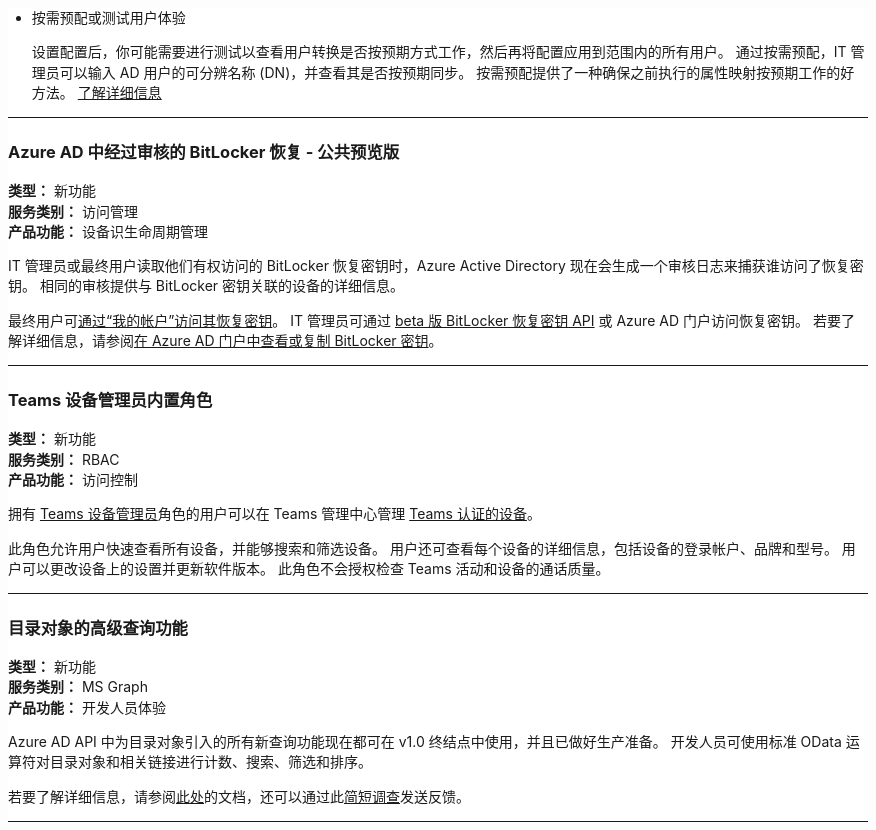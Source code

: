 - 按需预配或测试用户体验

    设置配置后，你可能需要进行测试以查看用户转换是否按预期方式工作，然后再将配置应用到范围内的所有用户。 通过按需预配，IT 管理员可以输入 AD 用户的可分辨名称 (DN)，并查看其是否按预期同步。 按需预配提供了一种确保之前执行的属性映射按预期工作的好方法。 [了解详细信息](../cloud-sync/how-to-on-demand-provision.md)
 
---

### <a name="audited-bitlocker-recovery-in-azure-ad---public-preview"></a>Azure AD 中经过审核的 BitLocker 恢复 - 公共预览版

**类型：** 新功能  
**服务类别：** 访问管理  
**产品功能：** 设备识生命周期管理
 
IT 管理员或最终用户读取他们有权访问的 BitLocker 恢复密钥时，Azure Active Directory 现在会生成一个审核日志来捕获谁访问了恢复密钥。 相同的审核提供与 BitLocker 密钥关联的设备的详细信息。

最终用户可[通过“我的帐户”访问其恢复密钥](https://support.microsoft.com/account-billing/manage-your-work-or-school-account-connected-devices-from-the-devices-page-6b5a735d-0a7f-4e94-8cfd-f5da6bc13d4e#view-a-bitlocker-key)。 IT 管理员可通过 [beta 版 BitLocker 恢复密钥 API](/graph/api/resources/bitlockerrecoverykey?view=graph-rest-beta&preserve-view=true) 或 Azure AD 门户访问恢复密钥。 若要了解详细信息，请参阅[在 Azure AD 门户中查看或复制 BitLocker 密钥](../devices/device-management-azure-portal.md#view-or-copy-bitlocker-keys)。

---

### <a name="teams-devices-administrator-built-in-role"></a>Teams 设备管理员内置角色

**类型：** 新功能  
**服务类别：** RBAC  
**产品功能：** 访问控制
 
拥有 [Teams 设备管理员](../roles/permissions-reference.md#teams-devices-administrator)角色的用户可以在 Teams 管理中心管理 [Teams 认证的设备](https://www.microsoft.com/microsoft-365/microsoft-teams/across-devices/devices)。 

此角色允许用户快速查看所有设备，并能够搜索和筛选设备。 用户还可查看每个设备的详细信息，包括设备的登录帐户、品牌和型号。 用户可以更改设备上的设置并更新软件版本。 此角色不会授权检查 Teams 活动和设备的通话质量。
 
---

### <a name="advanced-query-capabilities-for-directory-objects"></a>目录对象的高级查询功能

**类型：** 新功能  
**服务类别：** MS Graph  
**产品功能：** 开发人员体验
 
Azure AD API 中为目录对象引入的所有新查询功能现在都可在 v1.0 终结点中使用，并且已做好生产准备。 开发人员可使用标准 OData 运算符对目录对象和相关链接进行计数、搜索、筛选和排序。

若要了解详细信息，请参阅[此处](https://aka.ms/BlogPostMezzoGA)的文档，还可以通过此[简短调查](https://forms.office.com/Pages/ResponsePage.aspx?id=v4j5cvGGr0GRqy180BHbR_yN8EPoGo5OpR1hgmCp1XxUMENJRkNQTk5RQkpWTE44NEk2U0RIV0VZRy4u)发送反馈。
 
---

Description of the task:
Every line from the one with "Teams 管理中心管理 [Teams" to the end of the records above should be returned exactly, and no other lines.

Answer box:
拥有 [Teams 设备管理员](../roles/permissions-reference.md#teams-devices-administrator)角色的用户可以在 Teams 管理中心管理 [Teams 认证的设备](https://www.microsoft.com/microsoft-365/microsoft-teams/across-devices/devices)。 

此角色允许用户快速查看所有设备，并能够搜索和筛选设备。 用户还可查看每个设备的详细信息，包括设备的登录帐户、品牌和型号。 用户可以更改设备上的设置并更新软件版本。 此角色不会授权检查 Teams 活动和设备的通话质量。
 
---

### <a name="advanced-query-capabilities-for-directory-objects"></a>目录对象的高级查询功能

**类型：** 新功能  
**服务类别：** MS Graph  
**产品功能：** 开发人员体验
 
Azure AD API 中为目录对象引入的所有新查询功能现在都可在 v1.0 终结点中使用，并且已做好生产准备。 开发人员可使用标准 OData 运算符对目录对象和相关链接进行计数、搜索、筛选和排序。

若要了解详细信息，请参阅[此处](https://aka.ms/BlogPostMezzoGA)的文档，还可以通过此[简短调查](https://forms.office.com/Pages/ResponsePage.aspx?id=v4j5cvGGr0GRqy180BHbR_yN8EPoGo5OpR1hgmCp1XxUMENJRkNQTk5RQkpWTE44NEk2U0RIV0VZRy4u)发送反馈。
 
---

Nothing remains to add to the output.